- _DESCRIPTION OF THE TASK_: In the records that follow, locate every line with "your" and extract it.
======== SOURCE MATERIAL ========
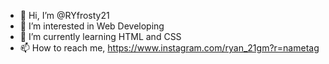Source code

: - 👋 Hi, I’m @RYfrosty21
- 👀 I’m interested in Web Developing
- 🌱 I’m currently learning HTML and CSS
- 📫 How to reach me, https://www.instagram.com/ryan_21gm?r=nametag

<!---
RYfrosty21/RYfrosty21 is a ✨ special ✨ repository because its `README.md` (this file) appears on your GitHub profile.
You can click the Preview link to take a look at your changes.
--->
========
- _SOLUTION FOR THIS EXERCISE_:
RYfrosty21/RYfrosty21 is a ✨ special ✨ repository because its `README.md` (this file) appears on your GitHub profile.
You can click the Preview link to take a look at your changes.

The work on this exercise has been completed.